Abordando temas como bullying, Concrete Genie é um belo e intuitivo jogo em que você tem a missão de trazer uma cidade de volta à vida

Concrete Genie é um daqueles jogos costumam passar longe do radar dos jogadores, que esperam grandes títulos exclusivos ou não. O primeiro título do estúdio PixelOpus (que trabalhou em Entwined), um dos subsidiários da Sony é um exclusivo para ao PS4 que usa uma camada lúdica para tratar de temas como perda da inocência e bullying, mas de uma forma interessante.



"Desenho toda a calçada..."
Em Concrete Genie somos apresentados a Ash, um jovem artista que passou sua infância na cidade portuária de Denska, um vilarejo que costumava ser vibrante e cheio de vida. Porém, algo aconteceu e o lugar acabou sendo invadido por uma "escuridão" e acabou sujo e poluído, forçando a população a abandonar o local.

Ash costuma vir à cidade para desenhar e é constantemente atormentado por um grupo de bullies, cuja diversão é vagar pela Denska deserta e tirar onda com o protagonista. Em uma dessas ocasiões, Ash tem seu caderno de desenho destruído e após uma série de eventos, ele descobre um pincel mágico que lhe permite dar vida a suas criações, sejam de páginas de seu caderno espalhadas pela cidade, ou de desenhos feitos no chão em alguns lugares quando ele era criança.

Os "gênios", criaturas que ele desenha irão ajudar Ash em sua missão de trazer Denska de volta à vida, além de apoia-lo enquanto o protagonista enfrenta seus próprios problemas.
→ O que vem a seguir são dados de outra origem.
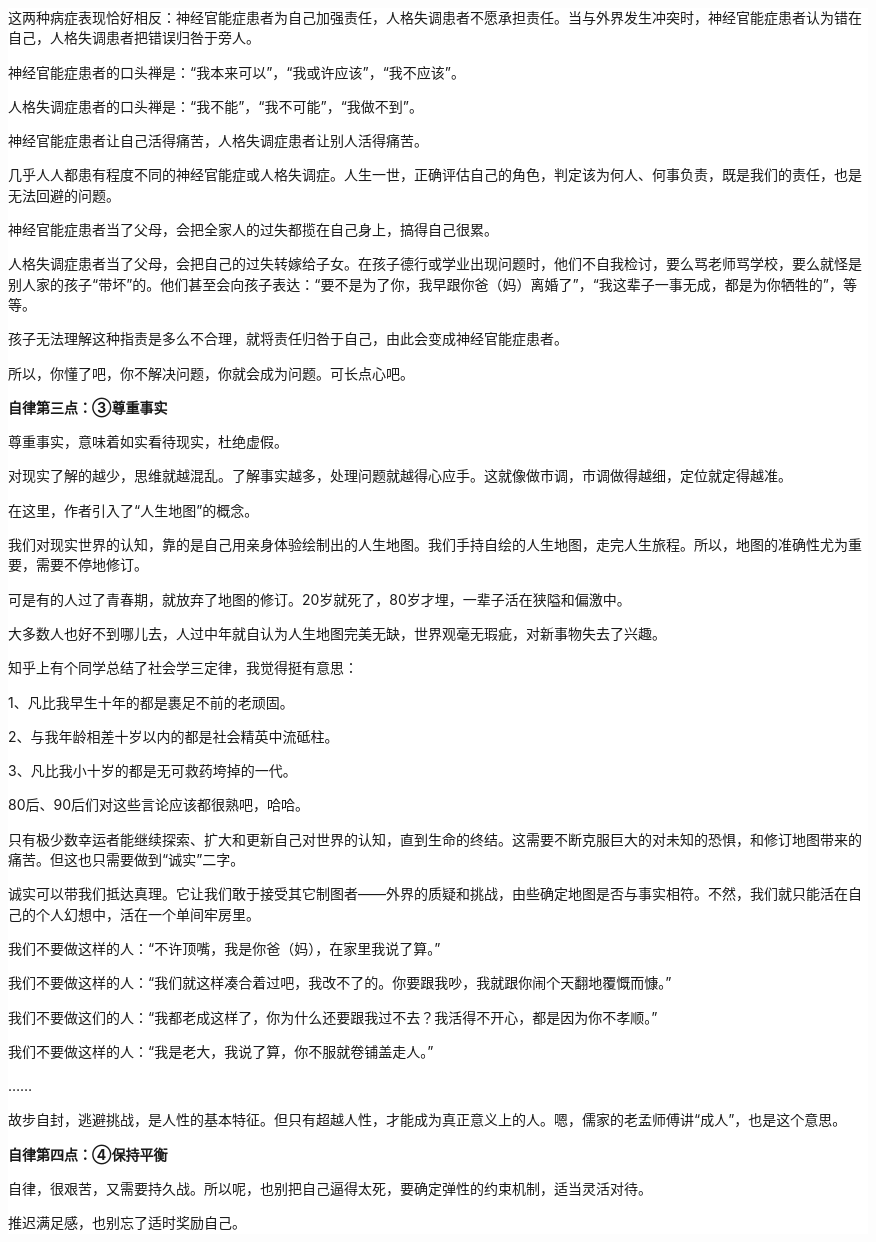 这两种病症表现恰好相反：神经官能症患者为自己加强责任，人格失调患者不愿承担责任。当与外界发生冲突时，神经官能症患者认为错在自己，人格失调患者把错误归咎于旁人。

神经官能症患者的口头禅是：“我本来可以”，“我或许应该”，“我不应该”。

人格失调症患者的口头禅是：“我不能”，“我不可能”，“我做不到”。

神经官能症患者让自己活得痛苦，人格失调症患者让别人活得痛苦。

几乎人人都患有程度不同的神经官能症或人格失调症。人生一世，正确评估自己的角色，判定该为何人、何事负责，既是我们的责任，也是无法回避的问题。

神经官能症患者当了父母，会把全家人的过失都揽在自己身上，搞得自己很累。

人格失调症患者当了父母，会把自己的过失转嫁给子女。在孩子德行或学业出现问题时，他们不自我检讨，要么骂老师骂学校，要么就怪是别人家的孩子“带坏”的。他们甚至会向孩子表达：“要不是为了你，我早跟你爸（妈）离婚了”，“我这辈子一事无成，都是为你牺牲的”，等等。

孩子无法理解这种指责是多么不合理，就将责任归咎于自己，由此会变成神经官能症患者。

所以，你懂了吧，你不解决问题，你就会成为问题。可长点心吧。

**自律第三点：③尊重事实**

尊重事实，意味着如实看待现实，杜绝虚假。

对现实了解的越少，思维就越混乱。了解事实越多，处理问题就越得心应手。这就像做市调，市调做得越细，定位就定得越准。

在这里，作者引入了“人生地图”的概念。

我们对现实世界的认知，靠的是自己用亲身体验绘制出的人生地图。我们手持自绘的人生地图，走完人生旅程。所以，地图的准确性尤为重要，需要不停地修订。

可是有的人过了青春期，就放弃了地图的修订。20岁就死了，80岁才埋，一辈子活在狭隘和偏激中。

大多数人也好不到哪儿去，人过中年就自认为人生地图完美无缺，世界观毫无瑕疵，对新事物失去了兴趣。

知乎上有个同学总结了社会学三定律，我觉得挺有意思：

1、凡比我早生十年的都是裹足不前的老顽固。

2、与我年龄相差十岁以内的都是社会精英中流砥柱。

3、凡比我小十岁的都是无可救药垮掉的一代。

80后、90后们对这些言论应该都很熟吧，哈哈。

只有极少数幸运者能继续探索、扩大和更新自己对世界的认知，直到生命的终结。这需要不断克服巨大的对未知的恐惧，和修订地图带来的痛苦。但这也只需要做到“诚实”二字。

诚实可以带我们抵达真理。它让我们敢于接受其它制图者——外界的质疑和挑战，由些确定地图是否与事实相符。不然，我们就只能活在自己的个人幻想中，活在一个单间牢房里。

我们不要做这样的人：“不许顶嘴，我是你爸（妈），在家里我说了算。”

我们不要做这样的人：“我们就这样凑合着过吧，我改不了的。你要跟我吵，我就跟你闹个天翻地覆慨而慷。”

我们不要做这们的人：“我都老成这样了，你为什么还要跟我过不去？我活得不开心，都是因为你不孝顺。”

我们不要做这样的人：“我是老大，我说了算，你不服就卷铺盖走人。”

……

故步自封，逃避挑战，是人性的基本特征。但只有超越人性，才能成为真正意义上的人。嗯，儒家的老孟师傅讲“成人”，也是这个意思。

**自律第四点：④保持平衡**

自律，很艰苦，又需要持久战。所以呢，也别把自己逼得太死，要确定弹性的约束机制，适当灵活对待。

推迟满足感，也别忘了适时奖励自己。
Em Concrete Genie, derrote a escuridão com tinta



Concrete Genie usa os controles de movimento do DualShock 4 para controlar o modo de pintura. Funciona assim: ao abrir o menu, você tem à disposição as página do caderno de Ash conforme as for recuperando, que incluem desenhos de grama, flores, estrelas, o Sol e a Lua, arco-íris e etc, além de designs dos gênios. Você seleciona um desenho, segura um botão e move o controle pela tela, apontando o cursor para o local onde você quer reproduzir sua arte.

Os gênios, por sua vez podem ser criados em locais específicos, em desenhos deixados pelo Ash quando criança em alguns locais. Você tem à disposição alguns designs básicos e pode incluir detalhes como chifres, galhadas, antenas e etc. O formato influencia em sua personalidade: se o gênio for baixinho, ele será o típico invocado; se alto, ele será mais brincalhão, e por aí vai.

Em troca de desenhos de coisas que gostam, que eles pedirão e de atividades (eles adoram brincar), os gênios o ajudarão a superar obstáculos, como queimar lonas, ligar caixas de energia e etc. A cor do gênio influencia diretamente em sua habilidade e você deverá usar os certos para cada situação. Eles só podem se movimentar nas paredes conectadas e não podem derrotar o mofo escuro, a menos que você esteja com o medidor de supertinta cheio.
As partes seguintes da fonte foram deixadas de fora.